• [Work instructions]: Please return each record exactly as it stands.

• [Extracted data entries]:
━━━━━━━━━━

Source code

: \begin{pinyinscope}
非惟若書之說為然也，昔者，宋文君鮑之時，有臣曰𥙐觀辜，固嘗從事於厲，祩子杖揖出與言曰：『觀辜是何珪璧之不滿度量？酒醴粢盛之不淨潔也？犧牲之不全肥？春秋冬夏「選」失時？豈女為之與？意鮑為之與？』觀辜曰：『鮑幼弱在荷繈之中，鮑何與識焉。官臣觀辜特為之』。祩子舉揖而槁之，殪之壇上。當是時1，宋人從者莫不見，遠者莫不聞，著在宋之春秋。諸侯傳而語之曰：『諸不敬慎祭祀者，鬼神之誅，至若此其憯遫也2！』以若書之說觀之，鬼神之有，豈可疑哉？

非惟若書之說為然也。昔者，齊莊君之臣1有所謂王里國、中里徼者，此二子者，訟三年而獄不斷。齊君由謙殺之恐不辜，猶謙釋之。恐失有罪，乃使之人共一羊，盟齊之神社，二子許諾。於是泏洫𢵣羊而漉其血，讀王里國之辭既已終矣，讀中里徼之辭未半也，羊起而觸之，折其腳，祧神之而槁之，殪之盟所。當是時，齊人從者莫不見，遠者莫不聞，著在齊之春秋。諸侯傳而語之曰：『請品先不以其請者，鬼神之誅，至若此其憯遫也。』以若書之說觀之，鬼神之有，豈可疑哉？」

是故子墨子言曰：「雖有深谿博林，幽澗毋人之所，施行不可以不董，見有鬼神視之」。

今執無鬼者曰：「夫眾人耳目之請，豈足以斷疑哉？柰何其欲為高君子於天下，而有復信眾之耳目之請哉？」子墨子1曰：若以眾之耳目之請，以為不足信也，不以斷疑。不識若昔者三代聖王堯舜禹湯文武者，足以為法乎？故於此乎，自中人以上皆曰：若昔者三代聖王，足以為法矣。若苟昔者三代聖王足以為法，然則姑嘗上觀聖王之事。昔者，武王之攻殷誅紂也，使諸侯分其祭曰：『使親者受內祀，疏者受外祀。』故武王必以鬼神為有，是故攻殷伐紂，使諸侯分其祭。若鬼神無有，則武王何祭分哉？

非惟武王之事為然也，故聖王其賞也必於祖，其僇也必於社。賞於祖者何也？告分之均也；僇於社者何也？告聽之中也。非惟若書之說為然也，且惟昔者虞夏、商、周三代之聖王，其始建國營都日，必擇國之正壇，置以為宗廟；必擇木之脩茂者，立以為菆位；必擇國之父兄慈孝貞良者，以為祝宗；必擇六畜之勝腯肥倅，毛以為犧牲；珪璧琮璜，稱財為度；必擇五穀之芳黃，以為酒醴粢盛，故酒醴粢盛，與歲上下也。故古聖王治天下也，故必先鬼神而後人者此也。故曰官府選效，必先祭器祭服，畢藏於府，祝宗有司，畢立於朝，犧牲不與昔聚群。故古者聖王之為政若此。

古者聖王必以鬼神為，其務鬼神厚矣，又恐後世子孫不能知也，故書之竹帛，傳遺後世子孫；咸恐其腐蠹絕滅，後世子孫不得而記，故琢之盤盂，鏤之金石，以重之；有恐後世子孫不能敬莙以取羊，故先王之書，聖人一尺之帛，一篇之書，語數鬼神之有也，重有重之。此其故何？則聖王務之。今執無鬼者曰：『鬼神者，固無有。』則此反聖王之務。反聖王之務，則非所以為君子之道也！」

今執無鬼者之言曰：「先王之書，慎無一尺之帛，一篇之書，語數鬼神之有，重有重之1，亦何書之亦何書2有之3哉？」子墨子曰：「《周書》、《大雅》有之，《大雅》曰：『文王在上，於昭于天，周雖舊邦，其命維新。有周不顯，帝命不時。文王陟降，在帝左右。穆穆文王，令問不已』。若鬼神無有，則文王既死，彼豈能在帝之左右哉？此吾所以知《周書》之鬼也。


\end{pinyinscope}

━━━━━━━━━━

• [Result for this task]:
Source code

: \begin{pinyinscope}
非惟若書之說為然也，昔者，宋文君鮑之時，有臣曰𥙐觀辜，固嘗從事於厲，祩子杖揖出與言曰：『觀辜是何珪璧之不滿度量？酒醴粢盛之不淨潔也？犧牲之不全肥？春秋冬夏「選」失時？豈女為之與？意鮑為之與？』觀辜曰：『鮑幼弱在荷繈之中，鮑何與識焉。官臣觀辜特為之』。祩子舉揖而槁之，殪之壇上。當是時1，宋人從者莫不見，遠者莫不聞，著在宋之春秋。諸侯傳而語之曰：『諸不敬慎祭祀者，鬼神之誅，至若此其憯遫也2！』以若書之說觀之，鬼神之有，豈可疑哉？

非惟若書之說為然也。昔者，齊莊君之臣1有所謂王里國、中里徼者，此二子者，訟三年而獄不斷。齊君由謙殺之恐不辜，猶謙釋之。恐失有罪，乃使之人共一羊，盟齊之神社，二子許諾。於是泏洫𢵣羊而漉其血，讀王里國之辭既已終矣，讀中里徼之辭未半也，羊起而觸之，折其腳，祧神之而槁之，殪之盟所。當是時，齊人從者莫不見，遠者莫不聞，著在齊之春秋。諸侯傳而語之曰：『請品先不以其請者，鬼神之誅，至若此其憯遫也。』以若書之說觀之，鬼神之有，豈可疑哉？」

是故子墨子言曰：「雖有深谿博林，幽澗毋人之所，施行不可以不董，見有鬼神視之」。

今執無鬼者曰：「夫眾人耳目之請，豈足以斷疑哉？柰何其欲為高君子於天下，而有復信眾之耳目之請哉？」子墨子1曰：若以眾之耳目之請，以為不足信也，不以斷疑。不識若昔者三代聖王堯舜禹湯文武者，足以為法乎？故於此乎，自中人以上皆曰：若昔者三代聖王，足以為法矣。若苟昔者三代聖王足以為法，然則姑嘗上觀聖王之事。昔者，武王之攻殷誅紂也，使諸侯分其祭曰：『使親者受內祀，疏者受外祀。』故武王必以鬼神為有，是故攻殷伐紂，使諸侯分其祭。若鬼神無有，則武王何祭分哉？

非惟武王之事為然也，故聖王其賞也必於祖，其僇也必於社。賞於祖者何也？告分之均也；僇於社者何也？告聽之中也。非惟若書之說為然也，且惟昔者虞夏、商、周三代之聖王，其始建國營都日，必擇國之正壇，置以為宗廟；必擇木之脩茂者，立以為菆位；必擇國之父兄慈孝貞良者，以為祝宗；必擇六畜之勝腯肥倅，毛以為犧牲；珪璧琮璜，稱財為度；必擇五穀之芳黃，以為酒醴粢盛，故酒醴粢盛，與歲上下也。故古聖王治天下也，故必先鬼神而後人者此也。故曰官府選效，必先祭器祭服，畢藏於府，祝宗有司，畢立於朝，犧牲不與昔聚群。故古者聖王之為政若此。

古者聖王必以鬼神為，其務鬼神厚矣，又恐後世子孫不能知也，故書之竹帛，傳遺後世子孫；咸恐其腐蠹絕滅，後世子孫不得而記，故琢之盤盂，鏤之金石，以重之；有恐後世子孫不能敬莙以取羊，故先王之書，聖人一尺之帛，一篇之書，語數鬼神之有也，重有重之。此其故何？則聖王務之。今執無鬼者曰：『鬼神者，固無有。』則此反聖王之務。反聖王之務，則非所以為君子之道也！」

今執無鬼者之言曰：「先王之書，慎無一尺之帛，一篇之書，語數鬼神之有，重有重之1，亦何書之亦何書2有之3哉？」子墨子曰：「《周書》、《大雅》有之，《大雅》曰：『文王在上，於昭于天，周雖舊邦，其命維新。有周不顯，帝命不時。文王陟降，在帝左右。穆穆文王，令問不已』。若鬼神無有，則文王既死，彼豈能在帝之左右哉？此吾所以知《周書》之鬼也。


\end{pinyinscope}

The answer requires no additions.